I have heard twice now from his teachers that he has WAAAAYYYYY too many choices and WAY too much food. He usually comes back with some food, but not a lot. He might have half of his pretzels and some of his eggs left and possibly a tiny bit of fruit when I pick him up tomorrow. That is also very typical of what is left over.

Any tips on how to change up lunch for the better? What does anyone else pack for your preschooler? (he is three BTW)


----------



## Rosehip (Dec 30, 2007)

They may be throwing out quite a bit of 1/2 eaten grapes, mashed up oranges, etc.

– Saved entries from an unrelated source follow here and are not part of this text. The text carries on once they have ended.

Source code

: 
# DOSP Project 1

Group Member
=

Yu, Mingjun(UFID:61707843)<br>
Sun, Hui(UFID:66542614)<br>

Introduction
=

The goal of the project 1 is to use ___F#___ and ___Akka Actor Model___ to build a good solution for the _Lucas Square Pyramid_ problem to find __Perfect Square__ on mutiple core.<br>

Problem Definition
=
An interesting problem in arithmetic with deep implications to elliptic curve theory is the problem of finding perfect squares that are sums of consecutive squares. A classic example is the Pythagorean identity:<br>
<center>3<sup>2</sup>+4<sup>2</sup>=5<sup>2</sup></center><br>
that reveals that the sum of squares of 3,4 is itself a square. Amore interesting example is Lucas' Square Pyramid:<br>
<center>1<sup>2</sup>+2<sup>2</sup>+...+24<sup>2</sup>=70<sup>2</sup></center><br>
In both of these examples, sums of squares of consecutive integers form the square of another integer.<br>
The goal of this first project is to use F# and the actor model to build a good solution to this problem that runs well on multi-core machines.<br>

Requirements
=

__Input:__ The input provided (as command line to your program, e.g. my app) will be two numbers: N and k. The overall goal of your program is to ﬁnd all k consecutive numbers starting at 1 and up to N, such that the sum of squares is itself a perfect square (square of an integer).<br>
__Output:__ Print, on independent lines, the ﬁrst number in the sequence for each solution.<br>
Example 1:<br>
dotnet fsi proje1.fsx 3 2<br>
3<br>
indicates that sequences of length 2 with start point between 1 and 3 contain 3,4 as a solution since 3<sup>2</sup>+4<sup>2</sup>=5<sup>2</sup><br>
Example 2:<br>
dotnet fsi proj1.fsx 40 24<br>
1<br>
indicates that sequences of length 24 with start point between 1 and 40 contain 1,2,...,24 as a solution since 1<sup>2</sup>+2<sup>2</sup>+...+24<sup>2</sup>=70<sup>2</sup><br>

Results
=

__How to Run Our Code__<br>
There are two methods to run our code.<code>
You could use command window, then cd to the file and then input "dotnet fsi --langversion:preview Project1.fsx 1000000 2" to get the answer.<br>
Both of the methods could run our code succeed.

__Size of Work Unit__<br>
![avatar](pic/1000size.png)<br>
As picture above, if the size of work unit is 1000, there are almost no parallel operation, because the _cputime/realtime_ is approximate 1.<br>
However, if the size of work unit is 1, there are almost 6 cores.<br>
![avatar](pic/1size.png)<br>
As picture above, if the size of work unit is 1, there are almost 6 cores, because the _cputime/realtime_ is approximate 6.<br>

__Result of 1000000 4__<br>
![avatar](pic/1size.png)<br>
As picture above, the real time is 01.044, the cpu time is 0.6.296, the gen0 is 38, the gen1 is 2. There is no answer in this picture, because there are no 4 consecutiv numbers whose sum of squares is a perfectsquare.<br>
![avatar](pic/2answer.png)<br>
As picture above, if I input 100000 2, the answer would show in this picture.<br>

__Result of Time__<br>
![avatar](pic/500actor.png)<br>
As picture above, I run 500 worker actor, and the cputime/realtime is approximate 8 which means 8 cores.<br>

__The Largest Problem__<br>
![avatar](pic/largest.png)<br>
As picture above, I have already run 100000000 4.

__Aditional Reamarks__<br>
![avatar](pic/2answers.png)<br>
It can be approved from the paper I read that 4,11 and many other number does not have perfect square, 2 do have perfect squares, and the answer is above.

My kids (3 & 5) eat either a peanut butter & jelly or melted cheese sandwich most days. After they eat their sandwich, if they're still hungry (maybe half the time), they can have something else - typical choices are a piece of fruit, a hard boiled egg or some carrots. To drink, they have water or Kefir. Since they eat lunch @ about 11:30, they don't generally have a morning snack. Afternoon snack might be cheese & crackers, nuts, fruit or if we have it, beef jerky. My kids eat at home, but I would pack something similar were I sending them.

It does sound like quite a bit of food and choices. I might try to figure out if there's a particular issue to address. Perhaps so many choices are distracting so your DS is taking a particularly long time to meander through the lunch when the other kids are ready to get back to activities or something.


----------



## Pumpkin_Pie (Oct 10, 2006)

Quote:


Originally Posted by *Rosehip* 
They may be throwing out quite a bit of 1/2 eaten grapes, mashed up oranges, etc.

My kids (3 & 5) eat either a peanut butter & jelly or melted cheese sandwich most days. After they eat their sandwich, if they're still hungry (maybe half the time), they can have something else - typical choices are a piece of fruit, a hard boiled egg or some carrots. To drink, they have water or Kefir. Since they eat lunch @ about 11:30, they don't generally have a morning snack. Afternoon snack might be cheese & crackers, nuts, fruit or if we have it, beef jerky. My kids eat at home, but I would pack something similar were I sending them.

It does sound like quite a bit of food and choices. I might try to figure out if there's a particular issue to address. Perhaps so many choices are distracting so your DS is taking a particularly long time to meander through the lunch when the other kids are ready to get back to activities or something.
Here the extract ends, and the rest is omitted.